Mais s'inviter chez les gens, n'est-ce pas un peu gonflé?
C'est un petit peu gonflé mais l'idée, c'est d'aller à la rencontre des gens avec un petit truc en plus. Ce qui m'intéresse, en premier, c'est de faire des portraits. Mais rajouter ce jeu de savoir si je vais réussir ou non à dormir chez quelqu'un, je trouve ça bien. Et pour moi, ce n'est pas un moyen de faire des économies. Quoi qu'il arrive, je prends une chambre d'hôtel. Ma priorité, ce n'est pas de voyager à l'économie mais de faire un film.
Et votre dispositif avec votre caméra fixée sur l'épaule, ça aide ou pas?
En fait, cela fait un merveilleux tri. Ceux qui sont introvertis m'évitent, ceux qui sont extravertis, et en général bons clients pour la télé, viennent vers moi. Cela en attire certains et en repousse d'autres.
Y a-t-il des pays où cela ne fonctionne pas?
Non aucun. Il y a juste des pays où le rapport avec les caméras est compliqué. Et pas seulement pour des raisons religieuses. Le pays où cela a été le plus difficile, c'était l'Australie. Cela n'amusait pas les gens. Alors que dans les pays où d'habitude ils n'aiment pas être filmés, ça les fait rire parce que c'est original. Dans les pays difficiles, il y a eu aussi le Japon, les Émirats et l'Iran. Les pays faciles, c'est le Mexique, le Maroc, l'Indonésie. Là-bas, il y a une tradition d'accueil qui est très développée.
Et en France, ça donne quoi?
Ça marche! J'ai fait deux épisodes. Au départ, je pensais que je ne serais accueilli que par des immigrés. J'étais sûr qu'eux seraient accueillants. En fait, il y a aussi des Français qui le sont. Mais surtout parce que c'est marrant. Je ne donne pas de leçons, je ne fais pas une étude de l'accueil dans le monde. Je m'amuse. Et les gens sont contents de s'amuser et de rencontrer quelqu'un qui veut aller chez eux. Je n'arrive pas chez les gens en criant au secours ou en disant que je ne sais plus où dormir, que je n'ai plus d'argent... Parce que l'accueil ne serait pas le même. Quel que soit le pays. C'est un jeu même si dans ce jeu transparaissent des choses profondes.
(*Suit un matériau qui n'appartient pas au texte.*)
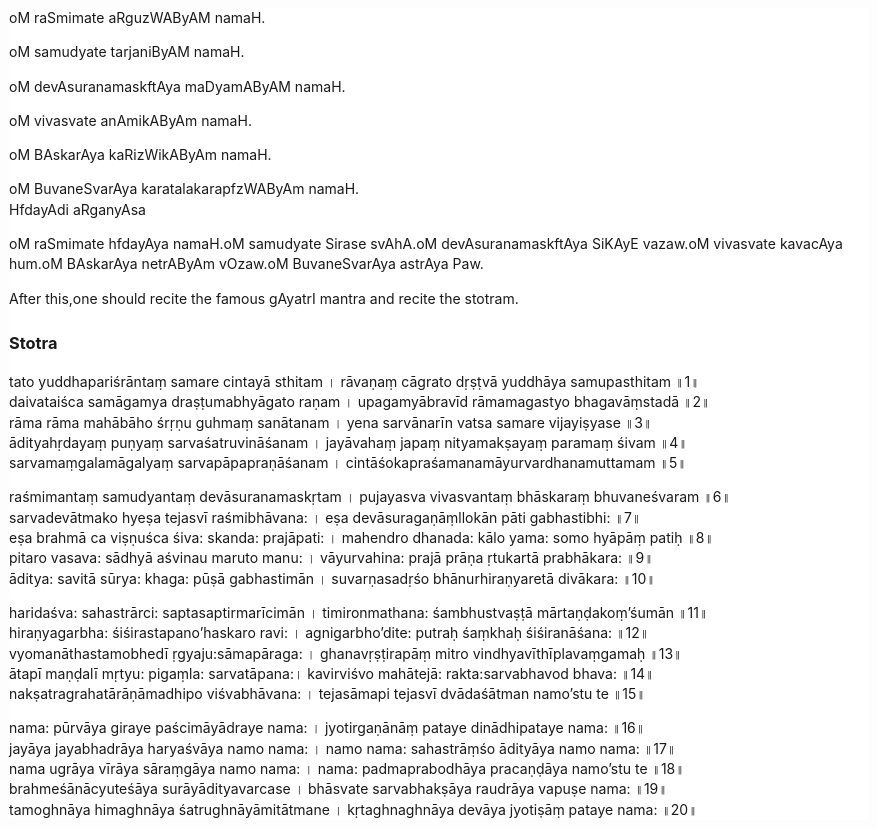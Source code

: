 oM raSmimate aRguzWAByAM namaH.

oM samudyate tarjaniByAM namaH.

oM devAsuranamaskftAya maDyamAByAM namaH.

oM vivasvate anAmikAByAm namaH.

oM BAskarAya kaRizWikAByAm namaH.

oM BuvaneSvarAya karatalakarapfzWAByAm namaH.  
HfdayAdi aRganyAsa

oM raSmimate hfdayAya namaH.oM samudyate Sirase svAhA.oM
devAsuranamaskftAya SiKAyE vazaw.oM vivasvate kavacAya hum.oM BAskarAya
netrAByAm vOzaw.oM BuvaneSvarAya astrAya Paw.

After this,one should recite the famous gAyatrI mantra and recite the
stotram.

### Stotra

tato yuddhapariśrāntaṃ samare cintayā sthitam‌ । rāvaṇaṃ cāgrato dṛṣṭvā
yuddhāya samupasthitam‌ ॥1॥  
daivataiśca samāgamya draṣṭumabhyāgato raṇam‌ । upagamyābravīd
rāmamagastyo bhagavāṃstadā ॥2॥  
rāma rāma mahābāho śrṛṇu guhmaṃ sanātanam‌ । yena sarvānarīn‌ vatsa
samare vijayiṣyase ॥3॥  
ādityahṛdayaṃ puṇyaṃ sarvaśatruvināśanam‌ । jayāvahaṃ japaṃ
nityamakṣayaṃ paramaṃ śivam‌ ॥4॥  
sarvamaṃgalamāgalyaṃ sarvapāpapraṇāśanam‌ ।
cintāśokapraśamanamāyurvardhanamuttamam‌ ॥5॥

raśmimantaṃ samudyantaṃ devāsuranamaskṛtam‌ । pujayasva vivasvantaṃ
bhāskaraṃ bhuvaneśvaram‌ ॥6॥  
sarvadevātmako hyeṣa tejasvī raśmibhāvana: । eṣa devāsuragaṇāṃllokān‌
pāti gabhastibhi: ॥7॥  
eṣa brahmā ca viṣṇuśca śiva: skanda: prajāpati: । mahendro dhanada: kālo
yama: somo hyāpāṃ patiḥ ॥8॥  
pitaro vasava: sādhyā aśvinau maruto manu: । vāyurvahina: prajā prāṇa
ṛtukartā prabhākara: ॥9॥  
āditya: savitā sūrya: khaga: pūṣā gabhastimān‌ । suvarṇasadṛśo
bhānurhiraṇyaretā divākara: ॥10॥

haridaśva: sahastrārci: saptasaptirmarīcimān‌ । timironmathana:
śambhustvaṣṭā mārtaṇḍakoṃ’śumān‌ ॥11॥  
hiraṇyagarbha: śiśirastapano’haskaro ravi: । agnigarbho’dite: putraḥ
śaṃkhaḥ śiśiranāśana: ॥12॥  
vyomanāthastamobhedī ṛgyaju:sāmapāraga: । ghanavṛṣṭirapāṃ mitro
vindhyavīthīplavaṃgamaḥ ॥13॥  
ātapī maṇḍalī mṛtyu: pigaṃla: sarvatāpana:। kavirviśvo mahātejā:
rakta:sarvabhavod bhava: ॥14॥  
nakṣatragrahatārāṇāmadhipo viśvabhāvana: । tejasāmapi tejasvī
dvādaśātman‌ namo’stu te ॥15॥

nama: pūrvāya giraye paścimāyādraye nama: । jyotirgaṇānāṃ pataye
dinādhipataye nama: ॥16॥  
jayāya jayabhadrāya haryaśvāya namo nama: । namo nama: sahastrāṃśo
ādityāya namo nama: ॥17॥  
nama ugrāya vīrāya sāraṃgāya namo nama: । nama: padmaprabodhāya
pracaṇḍāya namo’stu te ॥18॥  
brahmeśānācyuteśāya surāyādityavarcase । bhāsvate sarvabhakṣāya raudrāya
vapuṣe nama: ॥19॥  
tamoghnāya himaghnāya śatrughnāyāmitātmane । kṛtaghnaghnāya devāya
jyotiṣāṃ pataye nama: ॥20॥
Ça donnerait quoi un «J'irai dormir chez vous» en Bretagne?
Les Bretons sont tous des têtes de con, vous le savez bien. Je plaisante! Je ne vois pas pourquoi ça marcherait moins bien ou mieux. Je ne connais pas très bien la Bretagne mais j'y suis quand même allé quelquefois. Et quand je parle à des gens qui ont entre 30 et 50 ans, je n'ai pas fondamentalement l'impression qu'ils sont différents des autres. C'est une constante que j'ai retrouvée partout sur la planète. Aussi bien au Japon qu'en Éthiopie ou dans les Émirats, les gens sont contents de voir quelqu'un qui leur apporte de la fantaisie. Je ne vois pas pourquoi les Bretons n'apprécieraient pas.
«Les gens sont contents de rencontrer quelqu'un qui veut aller chez eux». »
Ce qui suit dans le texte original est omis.